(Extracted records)
========

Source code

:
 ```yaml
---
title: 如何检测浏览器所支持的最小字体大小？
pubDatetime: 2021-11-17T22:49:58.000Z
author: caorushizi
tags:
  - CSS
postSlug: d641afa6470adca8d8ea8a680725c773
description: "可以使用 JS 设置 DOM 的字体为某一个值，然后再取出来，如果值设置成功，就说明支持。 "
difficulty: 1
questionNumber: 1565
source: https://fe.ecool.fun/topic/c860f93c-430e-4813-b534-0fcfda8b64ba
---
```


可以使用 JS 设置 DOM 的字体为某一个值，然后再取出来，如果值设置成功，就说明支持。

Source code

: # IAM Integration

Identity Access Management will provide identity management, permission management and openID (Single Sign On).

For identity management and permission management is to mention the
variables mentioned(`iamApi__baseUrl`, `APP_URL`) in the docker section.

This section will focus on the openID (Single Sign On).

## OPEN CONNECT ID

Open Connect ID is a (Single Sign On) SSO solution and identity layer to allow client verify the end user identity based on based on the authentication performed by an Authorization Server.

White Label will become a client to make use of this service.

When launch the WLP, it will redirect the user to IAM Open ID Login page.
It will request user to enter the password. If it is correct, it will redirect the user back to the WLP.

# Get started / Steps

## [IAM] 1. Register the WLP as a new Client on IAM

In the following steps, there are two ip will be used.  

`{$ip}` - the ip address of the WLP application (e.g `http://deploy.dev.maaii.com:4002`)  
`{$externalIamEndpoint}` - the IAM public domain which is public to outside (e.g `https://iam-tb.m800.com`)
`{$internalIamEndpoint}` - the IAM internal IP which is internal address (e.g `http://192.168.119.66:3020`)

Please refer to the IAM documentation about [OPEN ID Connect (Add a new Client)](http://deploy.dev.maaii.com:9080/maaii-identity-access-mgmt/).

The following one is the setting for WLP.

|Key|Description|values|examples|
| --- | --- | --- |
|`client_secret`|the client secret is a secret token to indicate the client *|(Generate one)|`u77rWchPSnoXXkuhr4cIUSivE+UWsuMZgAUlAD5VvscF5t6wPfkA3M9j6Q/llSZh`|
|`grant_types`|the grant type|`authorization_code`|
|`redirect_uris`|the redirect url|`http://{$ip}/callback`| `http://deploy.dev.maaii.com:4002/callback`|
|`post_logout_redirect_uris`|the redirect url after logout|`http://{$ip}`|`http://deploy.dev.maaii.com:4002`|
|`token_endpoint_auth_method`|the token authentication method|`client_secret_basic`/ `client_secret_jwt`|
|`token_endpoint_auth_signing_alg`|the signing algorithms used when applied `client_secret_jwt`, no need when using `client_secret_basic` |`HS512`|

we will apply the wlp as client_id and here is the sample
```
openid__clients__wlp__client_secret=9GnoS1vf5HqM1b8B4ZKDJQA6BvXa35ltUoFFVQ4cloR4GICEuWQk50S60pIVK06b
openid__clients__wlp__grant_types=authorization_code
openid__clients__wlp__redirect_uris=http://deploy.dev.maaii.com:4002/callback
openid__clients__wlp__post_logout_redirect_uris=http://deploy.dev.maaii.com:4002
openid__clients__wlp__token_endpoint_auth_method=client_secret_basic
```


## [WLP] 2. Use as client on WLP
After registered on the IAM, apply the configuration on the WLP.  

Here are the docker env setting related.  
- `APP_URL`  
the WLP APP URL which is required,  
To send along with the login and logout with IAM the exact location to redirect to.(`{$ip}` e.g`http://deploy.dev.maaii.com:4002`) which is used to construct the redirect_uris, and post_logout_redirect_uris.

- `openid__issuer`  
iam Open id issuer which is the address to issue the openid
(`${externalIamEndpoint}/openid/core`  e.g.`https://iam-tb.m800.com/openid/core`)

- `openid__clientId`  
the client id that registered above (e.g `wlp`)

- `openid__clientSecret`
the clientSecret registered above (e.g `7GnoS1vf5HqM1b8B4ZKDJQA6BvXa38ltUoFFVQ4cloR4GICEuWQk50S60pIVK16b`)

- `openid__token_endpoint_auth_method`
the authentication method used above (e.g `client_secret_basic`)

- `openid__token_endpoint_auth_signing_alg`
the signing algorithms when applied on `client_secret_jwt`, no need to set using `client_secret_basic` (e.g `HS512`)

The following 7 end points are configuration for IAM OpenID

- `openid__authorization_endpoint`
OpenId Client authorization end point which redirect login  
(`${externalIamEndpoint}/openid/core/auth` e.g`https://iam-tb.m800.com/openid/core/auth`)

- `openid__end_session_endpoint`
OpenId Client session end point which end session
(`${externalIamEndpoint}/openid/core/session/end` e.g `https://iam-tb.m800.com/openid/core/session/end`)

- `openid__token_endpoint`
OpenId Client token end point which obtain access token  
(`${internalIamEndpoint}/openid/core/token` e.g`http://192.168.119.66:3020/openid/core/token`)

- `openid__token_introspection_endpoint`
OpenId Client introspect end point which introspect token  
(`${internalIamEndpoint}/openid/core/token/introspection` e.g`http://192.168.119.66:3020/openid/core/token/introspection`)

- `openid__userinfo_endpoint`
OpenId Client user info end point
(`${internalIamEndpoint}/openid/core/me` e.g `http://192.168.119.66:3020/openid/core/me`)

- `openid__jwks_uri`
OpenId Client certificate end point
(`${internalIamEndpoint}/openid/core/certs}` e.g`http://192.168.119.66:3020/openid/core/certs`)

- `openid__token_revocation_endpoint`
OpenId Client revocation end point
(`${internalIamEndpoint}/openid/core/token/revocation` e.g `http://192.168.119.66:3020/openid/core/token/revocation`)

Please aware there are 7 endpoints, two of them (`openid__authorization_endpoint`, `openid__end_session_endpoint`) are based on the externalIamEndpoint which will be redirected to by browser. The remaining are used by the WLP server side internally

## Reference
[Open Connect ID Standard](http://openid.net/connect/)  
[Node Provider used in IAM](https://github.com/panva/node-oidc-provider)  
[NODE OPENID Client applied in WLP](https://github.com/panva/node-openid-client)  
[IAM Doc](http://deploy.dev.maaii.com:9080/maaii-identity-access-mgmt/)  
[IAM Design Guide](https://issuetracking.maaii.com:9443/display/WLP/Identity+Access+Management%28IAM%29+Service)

========

Starting at the first entry and ending at the last, reproduce each one exactly.

Source code

:
 ```yaml
---
title: 如何检测浏览器所支持的最小字体大小？
pubDatetime: 2021-11-17T22:49:58.000Z
author: caorushizi
tags:
  - CSS
postSlug: d641afa6470adca8d8ea8a680725c773
description: "可以使用 JS 设置 DOM 的字体为某一个值，然后再取出来，如果值设置成功，就说明支持。 "
difficulty: 1
questionNumber: 1565
source: https://fe.ecool.fun/topic/c860f93c-430e-4813-b534-0fcfda8b64ba
---
```


可以使用 JS 设置 DOM 的字体为某一个值，然后再取出来，如果值设置成功，就说明支持。

Source code

: # IAM Integration

Identity Access Management will provide identity management, permission management and openID (Single Sign On).

For identity management and permission management is to mention the
variables mentioned(`iamApi__baseUrl`, `APP_URL`) in the docker section.

This section will focus on the openID (Single Sign On).

## OPEN CONNECT ID

Open Connect ID is a (Single Sign On) SSO solution and identity layer to allow client verify the end user identity based on based on the authentication performed by an Authorization Server.

White Label will become a client to make use of this service.

When launch the WLP, it will redirect the user to IAM Open ID Login page.
It will request user to enter the password. If it is correct, it will redirect the user back to the WLP.

# Get started / Steps

## [IAM] 1. Register the WLP as a new Client on IAM

In the following steps, there are two ip will be used.  

`{$ip}` - the ip address of the WLP application (e.g `http://deploy.dev.maaii.com:4002`)  
`{$externalIamEndpoint}` - the IAM public domain which is public to outside (e.g `https://iam-tb.m800.com`)
`{$internalIamEndpoint}` - the IAM internal IP which is internal address (e.g `http://192.168.119.66:3020`)

Please refer to the IAM documentation about [OPEN ID Connect (Add a new Client)](http://deploy.dev.maaii.com:9080/maaii-identity-access-mgmt/).

The following one is the setting for WLP.

|Key|Description|values|examples|
| --- | --- | --- |
|`client_secret`|the client secret is a secret token to indicate the client *|(Generate one)|`u77rWchPSnoXXkuhr4cIUSivE+UWsuMZgAUlAD5VvscF5t6wPfkA3M9j6Q/llSZh`|
|`grant_types`|the grant type|`authorization_code`|
|`redirect_uris`|the redirect url|`http://{$ip}/callback`| `http://deploy.dev.maaii.com:4002/callback`|
|`post_logout_redirect_uris`|the redirect url after logout|`http://{$ip}`|`http://deploy.dev.maaii.com:4002`|
|`token_endpoint_auth_method`|the token authentication method|`client_secret_basic`/ `client_secret_jwt`|
|`token_endpoint_auth_signing_alg`|the signing algorithms used when applied `client_secret_jwt`, no need when using `client_secret_basic` |`HS512`|

we will apply the wlp as client_id and here is the sample
```
openid__clients__wlp__client_secret=9GnoS1vf5HqM1b8B4ZKDJQA6BvXa35ltUoFFVQ4cloR4GICEuWQk50S60pIVK06b
openid__clients__wlp__grant_types=authorization_code
openid__clients__wlp__redirect_uris=http://deploy.dev.maaii.com:4002/callback
openid__clients__wlp__post_logout_redirect_uris=http://deploy.dev.maaii.com:4002
openid__clients__wlp__token_endpoint_auth_method=client_secret_basic
```


## [WLP] 2. Use as client on WLP
After registered on the IAM, apply the configuration on the WLP.  

Here are the docker env setting related.  
- `APP_URL`  
the WLP APP URL which is required,  
To send along with the login and logout with IAM the exact location to redirect to.(`{$ip}` e.g`http://deploy.dev.maaii.com:4002`) which is used to construct the redirect_uris, and post_logout_redirect_uris.

- `openid__issuer`  
iam Open id issuer which is the address to issue the openid
(`${externalIamEndpoint}/openid/core`  e.g.`https://iam-tb.m800.com/openid/core`)

- `openid__clientId`  
the client id that registered above (e.g `wlp`)

- `openid__clientSecret`
the clientSecret registered above (e.g `7GnoS1vf5HqM1b8B4ZKDJQA6BvXa38ltUoFFVQ4cloR4GICEuWQk50S60pIVK16b`)

- `openid__token_endpoint_auth_method`
the authentication method used above (e.g `client_secret_basic`)

- `openid__token_endpoint_auth_signing_alg`
the signing algorithms when applied on `client_secret_jwt`, no need to set using `client_secret_basic` (e.g `HS512`)

The following 7 end points are configuration for IAM OpenID

- `openid__authorization_endpoint`
OpenId Client authorization end point which redirect login  
(`${externalIamEndpoint}/openid/core/auth` e.g`https://iam-tb.m800.com/openid/core/auth`)

- `openid__end_session_endpoint`
OpenId Client session end point which end session
(`${externalIamEndpoint}/openid/core/session/end` e.g `https://iam-tb.m800.com/openid/core/session/end`)

- `openid__token_endpoint`
OpenId Client token end point which obtain access token  
(`${internalIamEndpoint}/openid/core/token` e.g`http://192.168.119.66:3020/openid/core/token`)

- `openid__token_introspection_endpoint`
OpenId Client introspect end point which introspect token  
(`${internalIamEndpoint}/openid/core/token/introspection` e.g`http://192.168.119.66:3020/openid/core/token/introspection`)

- `openid__userinfo_endpoint`
OpenId Client user info end point
(`${internalIamEndpoint}/openid/core/me` e.g `http://192.168.119.66:3020/openid/core/me`)

- `openid__jwks_uri`
OpenId Client certificate end point
(`${internalIamEndpoint}/openid/core/certs}` e.g`http://192.168.119.66:3020/openid/core/certs`)

- `openid__token_revocation_endpoint`
OpenId Client revocation end point
(`${internalIamEndpoint}/openid/core/token/revocation` e.g `http://192.168.119.66:3020/openid/core/token/revocation`)

Please aware there are 7 endpoints, two of them (`openid__authorization_endpoint`, `openid__end_session_endpoint`) are based on the externalIamEndpoint which will be redirected to by browser. The remaining are used by the WLP server side internally

## Reference
[Open Connect ID Standard](http://openid.net/connect/)  
[Node Provider used in IAM](https://github.com/panva/node-oidc-provider)  
[NODE OPENID Client applied in WLP](https://github.com/panva/node-openid-client)  
[IAM Doc](http://deploy.dev.maaii.com:9080/maaii-identity-access-mgmt/)  
[IAM Design Guide](https://issuetracking.maaii.com:9443/display/WLP/Identity+Access+Management%28IAM%29+Service)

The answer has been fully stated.